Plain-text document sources
========================

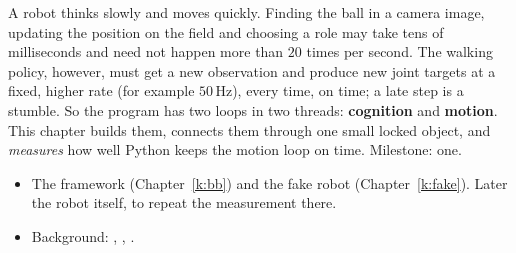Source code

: \label{k:loops}

A robot thinks slowly and moves quickly. Finding the ball in a camera image, updating the position on the field and choosing a role may take tens of milliseconds and need not happen more than $20$ times per second. The walking policy, however, must get a new observation and produce new joint targets at a fixed, higher rate (for example $50$\,Hz), every time, on time; a late step is a stumble. So the program has two loops in two threads: \textbf{cognition} and \textbf{motion}. This chapter builds them, connects them through one small locked object, and \emph{measures} how well Python keeps the motion loop on time. Milestone: one.

\begin{needbox}
\begin{itemize}[nosep]
  \item The framework (Chapter~\ref{k:bb}) and the fake robot (Chapter~\ref{k:fake}). Later the robot itself, to repeat the measurement there.
  \item Background: , , .
\end{itemize}
\end{needbox}

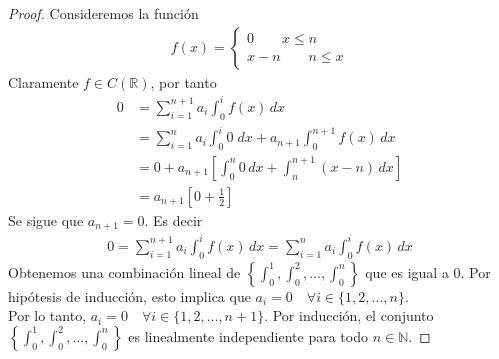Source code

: \documentclass[11pt,letterpaper]{article}
\newcommand{\R}{\mathbb{R}}
\newcommand{\N}{\mathbb{N}}
\begin{document}
\begin{proof}
    Consideremos la función
    \begin{align*}
        f(x)=
        \begin{cases}
            0 \quad \quad x\leq n\\
            x-n \quad  \quad n\leq x
        \end{cases}
    \end{align*}
    Claramente $f\in C(\R)$, por tanto
    \begin{align*}
        0&=\sum_{i=1}^{n+1} a_i \int_0^i f(x) \, dx \\
        &= \sum_{i=1}^{n} a_i \int_0^i 0 \; dx + a_{n+1}\int_0^{n+1}f(x) \, dx\\
        &=0+a_{n+1} \left[\int_0^n 0 \, dx + \int_n^{n+1} (x-n) \, dx\right] \\
        &=a_{n+1}\left[0+\frac{1}{2}\right]
    \end{align*}
    Se sigue que $a_{n+1}=0$. Es decir 
    \begin{align*}
        0=\sum_{i=1}^{n+1} a_i \int_0^i f(x) \, dx=\sum_{i=1}^{n} a_i \int_0^i f(x) \, dx
    \end{align*}
    Obtenemos una combinación lineal de $\left\{ \int_0^1, \int_0^2, \dots, \int_0^n \right\}$ 
    que es igual a $0$. Por hipótesis de inducción, esto implica que $a_i = 0 \quad \forall i \in \{1, 2, \dots, n\}$.\\ [10pt]
    Por lo tanto, $a_i = 0 \quad \forall i \in \{1, 2, \dots, n+1\}$.
    Por inducción, el conjunto $\left\{ \int_0^1, \int_0^2, \dots, \int_0^n \right\}$ es linealmente independiente para todo $n \in \N$.
\end{proof}
\end{document}
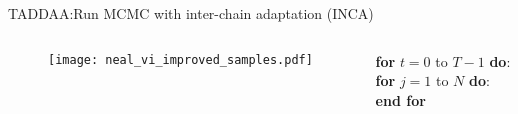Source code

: \documentclass[10pt,xcolor=table]{beamer}
\begin{document}
\begin{frame}{TADDAA:Run MCMC with inter-chain adaptation (INCA)}
  \begin{columns}
  \begin{column}{0.5\linewidth}
\begin{figure}
  \begin{center}
    \texttt{[image: neal\_vi\_improved\_samples.pdf]}
  \end{center}
\end{figure}
  \end{column}
  \begin{column}{0.6 \linewidth}
        \textbf{\quad for} $t=0$ to $T-1$ \textbf{do}:\\
        \textbf{\quad\qquad for} $j=1$ to $N$ \textbf{do}:
        \\
        \textbf{\quad\qquad end for}\\
        \\
  \end{column}
  \end{columns}
\end{frame}
\end{document}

========================

PROBLEM TO SOLVE: Using the records given above, list every line that includes the word "mathbb".

OUTPUT OF THE EXERCISE:
\newcommand{\R}{\mathbb{R}}
\newcommand{\N}{\mathbb{N}}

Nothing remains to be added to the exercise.